Le livre de l’Apocalypse est probablement l’un de ceux dont l’interprétation divise le plus les chrétiens. L’Eglise n’est jamais réellement parvenue à un consensus sur l’approche du dernier livre du Nouveau Testament.
Cependant, l’Apocalypse passionne les amoureux du texte biblique. Pourquoi ? Très probablement parce qu’il s’agit d’un “terrain d’entrainement herméneutique par excellence“, comme le rappellent Don Carson et Douglas Moo dans leur Introduction au Nouveau Testament.

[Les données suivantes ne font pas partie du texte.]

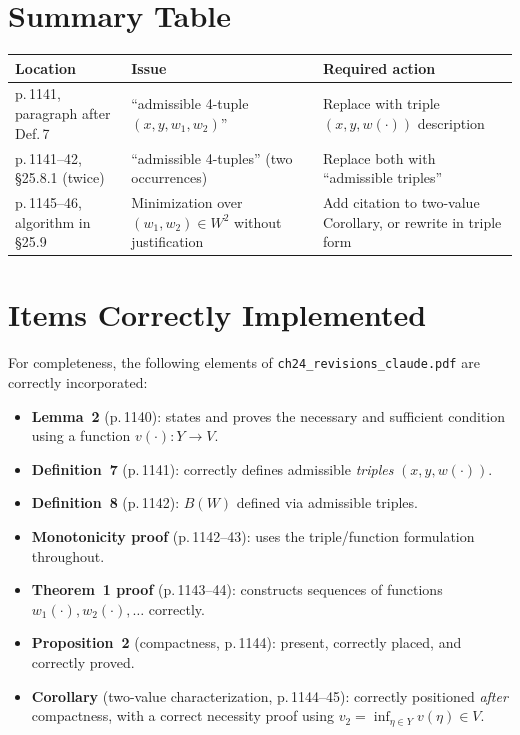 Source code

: \documentclass[12pt]{article}
\begin{document}
\section{Summary Table}

\begin{center}
\begin{tabular}{llp{6cm}}
\toprule
\textbf{Location} & \textbf{Issue} & \textbf{Required action} \\
\midrule
p.\,1141, paragraph after Def.\,7
  & ``admissible 4-tuple $(x,y,w_1,w_2)$''
  & Replace with triple $(x,y,w(\cdot))$ description \\[4pt]
p.\,1141--42, \S25.8.1 (twice)
  & ``admissible 4-tuples'' (two occurrences)
  & Replace both with ``admissible triples'' \\[4pt]
p.\,1145--46, algorithm in \S25.9
  & Minimization over $(w_1,w_2)\in W^2$ without justification
  & Add citation to two-value Corollary, or rewrite in triple form \\
\bottomrule
\end{tabular}
\end{center}

\section{Items Correctly Implemented}

For completeness, the following elements of
\texttt{ch24\_revisions\_claude.pdf} are correctly incorporated:

\begin{itemize}
\item \textbf{Lemma~2} (p.\,1140): states and proves the necessary and
  sufficient condition using a function $v(\cdot):Y\to V$.
\item \textbf{Definition~7} (p.\,1141): correctly defines admissible
  \emph{triples} $(x,y,w(\cdot))$.
\item \textbf{Definition~8} (p.\,1142): $B(W)$ defined via admissible
  triples.
\item \textbf{Monotonicity proof} (p.\,1142--43): uses the
  triple/function formulation throughout.
\item \textbf{Theorem~1 proof} (p.\,1143--44): constructs sequences of
  functions $w_1(\cdot),w_2(\cdot),\ldots$ correctly.
\item \textbf{Proposition~2} (compactness, p.\,1144): present, correctly
  placed, and correctly proved.
\item \textbf{Corollary} (two-value characterization, p.\,1144--45):
  correctly positioned \emph{after} compactness, with a correct
  necessity proof using $v_2=\inf_{\eta\in Y}v(\eta)\in V$.
\end{itemize}
\end{document}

Cet article a pour but de présenter les principaux schémas interprétatifs de l’Apocalypse, et sert en quelque sorte d’introduction aux prochains billets qui porteront sur le thème de l’eschatologie. Tous les détails n’y sont pas traités, il s’agit essentiellement d’un survol général des principales positions interprétatives historiques.
1- Pricipales méthodes d’interprétation
On peut classer la majorité des interprétations de l’Apocalypse en quatre grandes catégories:
– L’approche idéaliste : selon cette approche, l’Apocalypse décrit de manière symbolique la lutte continuelle entre le bien et le mal, l’église et le paganisme, et le triomphe final du christianisme.

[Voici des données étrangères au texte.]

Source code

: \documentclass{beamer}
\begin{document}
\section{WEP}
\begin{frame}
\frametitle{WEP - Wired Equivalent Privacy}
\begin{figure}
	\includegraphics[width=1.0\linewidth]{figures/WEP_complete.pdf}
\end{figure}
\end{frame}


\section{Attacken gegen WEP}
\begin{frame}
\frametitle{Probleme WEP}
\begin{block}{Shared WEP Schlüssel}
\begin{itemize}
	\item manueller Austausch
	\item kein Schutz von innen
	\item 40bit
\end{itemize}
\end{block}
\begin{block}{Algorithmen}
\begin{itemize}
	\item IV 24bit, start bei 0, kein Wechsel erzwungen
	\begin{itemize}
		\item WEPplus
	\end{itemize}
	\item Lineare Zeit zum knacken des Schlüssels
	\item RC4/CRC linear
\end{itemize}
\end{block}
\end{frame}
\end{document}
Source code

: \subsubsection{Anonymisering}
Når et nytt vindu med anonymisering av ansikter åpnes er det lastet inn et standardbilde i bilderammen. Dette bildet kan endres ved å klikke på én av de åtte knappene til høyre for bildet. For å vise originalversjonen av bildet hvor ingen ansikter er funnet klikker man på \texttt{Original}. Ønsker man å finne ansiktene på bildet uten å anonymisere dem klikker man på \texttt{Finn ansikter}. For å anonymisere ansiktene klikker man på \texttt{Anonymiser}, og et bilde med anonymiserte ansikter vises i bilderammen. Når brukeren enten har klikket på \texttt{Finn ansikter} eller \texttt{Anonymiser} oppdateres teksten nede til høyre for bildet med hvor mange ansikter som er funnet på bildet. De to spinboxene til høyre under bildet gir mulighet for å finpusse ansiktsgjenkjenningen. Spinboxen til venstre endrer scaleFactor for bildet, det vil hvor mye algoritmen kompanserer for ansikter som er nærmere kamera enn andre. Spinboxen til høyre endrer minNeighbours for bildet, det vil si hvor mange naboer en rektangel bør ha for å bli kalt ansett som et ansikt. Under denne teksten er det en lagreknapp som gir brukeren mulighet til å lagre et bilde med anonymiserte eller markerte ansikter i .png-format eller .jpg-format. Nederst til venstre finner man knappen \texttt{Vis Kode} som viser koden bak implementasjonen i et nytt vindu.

Les exégètes qui soutiennent cette vue rejettent généralement toute identification des symboles avec des éléments réels.
– L’approche prétériste : l’Apocalypse décrit des événements se produisant au temps même de la rédaction du livre. Selon cette approche, les visions de Jean décrivent des évènements qui lui sont contemporains.

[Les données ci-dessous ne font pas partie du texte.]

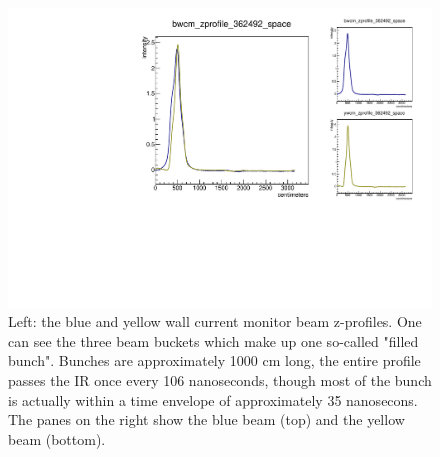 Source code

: \begin{figure}
\begin{center}
\includegraphics[width=\linewidth,height=\textheight,keepaspectratio]{../HourglassCorrection/figs/362492_wcm_zprofile}
\caption{ 
Left: the blue and yellow wall current monitor beam z-profiles. One can see the
three beam buckets which make up one so-called "filled bunch". Bunches are
approximately 1000 cm long, the entire profile passes the IR once every 106
nanoseconds, though most of the bunch is actually within a time envelope of
approximately 35 nanosecons. The panes on the right show the blue beam (top)
and the yellow beam (bottom).
}
\label{fig:362492_wcm_zprofile}
\end{center}
\end{figure}
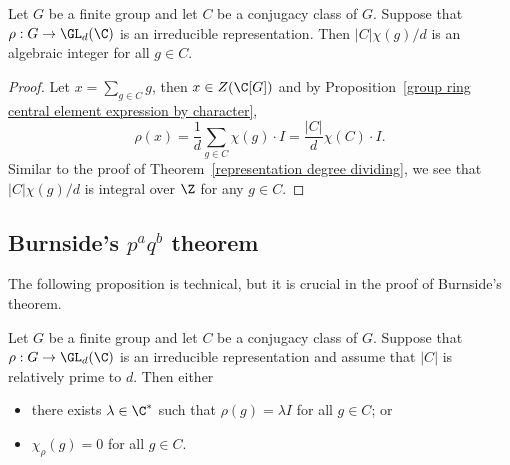 \begin{corollary}\label{representation |C|chi(g)/d is algebraic integer}
Let $G$ be a finite group and let $C$ be a conjugacy class of $G$. Suppose that $\rho:G\to\GL_d(\C)$ is an irreducible representation. Then $|C|\chi(g)/d$ is an algebraic integer for all $g\in C$.
\end{corollary}
\begin{proof}
Let $x=\sum_{g\in C}g$, then $x\in Z(\C[G])$ and by Proposition~\ref{group ring central element expression by character},
\[\rho(x)=\frac{1}{d}\sum_{g\in C}\chi(g)\cdot I=\frac{|C|}{d}\chi(C)\cdot I.\]
Similar to the proof of Theorem~\ref{representation degree dividing}, we see that $|C|\chi(g)/d$ is integral over $\Z$ for any $g\in C$.
\end{proof}
\subsection{Burnside's \boldmath$p^aq^b$ theorem}
The following proposition is technical, but it is crucial in the proof of Burnside's theorem.
\begin{proposition}\label{representation degree coprime to conjugate class}
Let $G$ be a finite group and let $C$ be a conjugacy class of $G$. Suppose that $\rho:G\to\GL_d(\C)$ is an irreducible representation and assume that $|C|$ is relatively prime to $d$. Then either
\begin{itemize}
\item there exists $\lambda\in\C^*$ such that $\rho(g)=\lambda I$ for all $g\in C$; or
\item $\chi_\rho(g)=0$ for all $g\in C$.
\end{itemize}
\end{proposition}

Son but est d’exhorter ses lecteurs immédiat à la fidélité dans l’attente de la manifestation de Dieu et de son royaume.
– L’approche historique : dans cette approche, l’Apocalypse décrit les évènements historiques du temps de Christ jusqu’au temps présent. En d’autres termes, le livre de l’Apocalypse serait une esquisse symbolique de l’histoire. Cette position était particulièrement prisée au Moyen-Age, mais également par les Réformateurs : ces derniers y voyaient les descriptions de la corruption de progressive de l’Eglise, et identifiaient la bête avec la papauté.
– L’approche futuriste : l’Apocalypse décrirait essentiellement des évènements futurs. Dans sa version la plus radicale, l’ensemble des évènements du livre après le chapitre 4 trouve son accomplissement dans les tout derniers temps de l’histoire de l’humanité. Mais la plupart des exégètes qui tiennent une telle position sont plus modérés et considèrent que certains évènements de ces chapitres (souvent les premiers), se produisent avant la fin de l’histoire de l’humanité.
La plupart des spécialistes reconnaissent aujourd’hui des éléments pertinents dans chacune de ces approches, tout en s’appuyant davantage sur l’une ou sur l’autre.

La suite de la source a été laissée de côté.